Let us call the quantity

$$\begin{aligned} Z^{(1)}_G(q,w)=q^{v(G)}\left( 1+\frac{w}{q}\right) ^{e(G)} \end{aligned}$$

the rank 1 approximation of \(Z_G(q,w)\). This quantity makes sense even if q is positive, but not necessarily integer and we will refer to it as the rank 1 approximation of \(Z_G(q,w)\) even in this case.

Lemma 2.1

If \(q\ge 1\), then

$$\begin{aligned} Z_G(q,w)\ge Z^{(1)}_G(q,w). \end{aligned}$$

If \(0< q\le 1\), then

$$\begin{aligned} Z_G(q,w)\le Z^{(1)}_G(q,w). \end{aligned}$$

Proof

Using the fact that \(k(A)\ge v(G)-|A|\) for an \(A\subseteq E(G)\) we get that for \(q\ge 1\) we have

$$\begin{aligned} Z_G(q,w)=\sum _{A\subseteq E(G)}q^{k(A)}w^{|A|}\ge \sum _{A\subseteq E(G)}q^{v(G)-|A|}w^{|A|}=q^{v(G)}\left( 1+\frac{w}{q}\right) ^{e(G)}. \end{aligned}$$

For \(q\le 1\) we have the opposite inequality in the above computation. \(\square \)

Lemma 2.1 implies that for any d–regular graph G and \(q>1\) we have

$$\begin{aligned} Z_G(q,w)^{1/v(G)}\ge q\left( 1+\frac{w}{q}\right) ^{d/2}. \end{aligned}$$

For \(q<1\) the same quantity is an upper bound. Note that the very same quantity appears as \(\Phi _{d,q,w}(0)\) in Theorem 1.1.

2.2 Rank 2 approximation

What is better than a rank 1 approximation? Naturally, a rank 2 approximation.

Again for motivational purposes let us assume for a moment that \(q\ge 2\) is an integer.
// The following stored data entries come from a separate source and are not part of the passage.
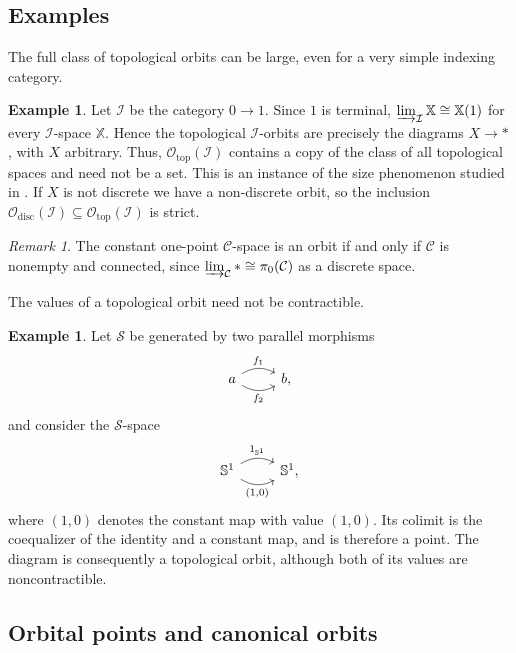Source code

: \documentclass[12pt]{amsart}
\theoremstyle{definition}
\newtheorem{ex}[teo]{Example}
\theoremstyle{remark}
\newtheorem{rem}{Remark}
\numberwithin{figure}{section}%
\newcommand{\CC}{\mathcal{C}}
\newcommand{\X}{\mathbb{X}}
\begin{document}
\subsection{Examples}

The full class of topological orbits can be large, even for a very simple
indexing category.

\begin{ex}\label{ex:interval}
Let $\mathcal I$ be the category $0\to1$. Since $1$ is terminal,
$\varinjlim_{\mathcal I}\X\cong\X(1)$ for every $\mathcal I$-space
$\X$. Hence the topological $\mathcal I$-orbits are precisely the
diagrams $X\to *$, with $X$ arbitrary. Thus,
$\mathcal O_{\mathrm{top}}(\mathcal I)$ contains a copy of the class of
all topological spaces and need not be a set. This is an instance of the
size phenomenon studied in \cite{Chorny2003}. If $X$ is not discrete we have a non-discrete orbit, so the
inclusion
$\mathcal O_{\mathrm{disc}}(\mathcal I)
\subseteq\mathcal O_{\mathrm{top}}(\mathcal I)$
is strict.
\end{ex}

\begin{rem}
The constant one-point $\CC$-space is an orbit if and only if $\CC$ is
nonempty and connected, since
$\varinjlim_{\CC}*\cong\pi_0(\CC)$ as a discrete space.
\end{rem}

The values of a topological orbit need not be contractible.

\begin{ex}\label{ex:circunference_Category_orbit}
Let $\mathcal S$ be generated by two parallel morphisms
\[
\begin{tikzcd}
a
  \arrow[r,"f_1",bend left]
  \arrow[r,"f_2"',bend right]
&
b,
\end{tikzcd}
\]
and consider the $\mathcal S$-space
\[
\begin{tikzcd}
\mathbb S^1
  \arrow[r,"1_{\mathbb S^1}",bend left]
  \arrow[r,"{(1,0)}"',bend right]
&
\mathbb S^1,
\end{tikzcd}
\]
where $(1,0)$ denotes the constant map with value $(1,0)$. Its colimit
is the coequalizer of the identity and a constant map, and is therefore
a point. The diagram is consequently a topological orbit, although both
of its values are noncontractible. 
\end{ex}

\subsection{Orbital points and canonical orbits}
\end{document}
This time let us approximate the matrix M with the following rank 2 matrix \(M_2\).

$$\begin{aligned} M_2=\left( \begin{array}{cccc} 1+w &{} 1 &{} \ldots &{} 1 \\ 1 &{} 1+\frac{w}{q-1} &{} \ldots &{} 1+\frac{w}{q-1} \\ \vdots &{} \vdots &{} \ddots &{} \vdots \\ 1 &{} 1+\frac{w}{q-1} &{} \ldots &{} 1+\frac{w}{q-1} \end{array}\right) . \end{aligned}$$

Then

$$\begin{aligned} Z_G(M_2)=\sum _{S\subseteq V}(1+w)^{e(S)}(q-1)^{v(G)-|S|}\left( 1+\frac{w}{q-1}\right) ^{e(G-S)}. \end{aligned}$$

Indeed, let \(S=\varphi ^{-1}(1)\) in the definition of \(Z_G(M_2)\). Let us introduce the quantity

$$\begin{aligned} Z^{(2)}_G(q,w)=\sum _{S\subseteq V}(1+w)^{e(S)}(q-1)^{v(G)-|S|}\left( 1+\frac{w}{q-1}\right) ^{e(G-S)}. \end{aligned}$$

The definition of \(Z^{(2)}_G(q,w)\) makes perfect sense if \(q> 1\), but not necessarily integer and we will refer to it as the rank 2 approximation of \(Z_G(q,w)\). Recall that

$$\begin{aligned} M'_2=\left( \begin{array}{cc} 1+w &{} 1 \\ 1 &{} 1+\frac{w}{q-1} \end{array}\right) \ \ \ \text {and}\ \ \ \underline{\nu }_2=\left( \begin{array}{c} 1 \\ q-1 \end{array}\right) , \end{aligned}$$

and note that

$$\begin{aligned} Z^{(2)}_G(q,w)=Z_G(M'_2,\underline{\nu }_2) \end{aligned}$$

even if q is not an integer.

This time it is less clear that it is a natural approximation, but as it will turn out this is an asymptotically precise approximation for essentially large girth graphs if \(q\ge 2\) and \(w\ge 0\). We can prove it through a series of lemmas.

Lemma 2.2

We have

$$\begin{aligned} Z_G(q,w)=\sum _{S\subseteq V}(1+w)^{e(S)}Z_{G-S}(q-1,w). \end{aligned}$$

Proof

This identity is trivially true for positive integer q using the interpretation of \(Z_G(q,w)\) as the partition function of the Potts-model. Since we have polynomials on both sides we get that it is true for all q and w. \(\square \)

Lemma 2.3

For \(q\ge 2\) we have

$$\begin{aligned} Z_G(q,w)\ge Z^{(2)}_G(q,w). \end{aligned}$$

For \(1< q\le 2\) we have

$$\begin{aligned} Z_G(q,w)\le Z^{(2)}_G(q,w). \end{aligned}$$

Proof

By Lemma 2.2 we have

$$\begin{aligned} Z_G(q,w)=\sum _{S\subseteq V}(1+w)^{e(S)}Z_{G-S}(q-1,w). \end{aligned}$$

By the definitions of \(Z^{(2)}_G(q,w)\) and \(Z^{(1)}_G(q,w)\) we have

$$\begin{aligned} Z^{(2)}_G(q,w)=\sum _{S\subseteq V}(1+w)^{e(S)}Z^{(1)}_{G-S}(q-1,w). \end{aligned}$$

Now the claim follows by Lemma 2.1\(\square \)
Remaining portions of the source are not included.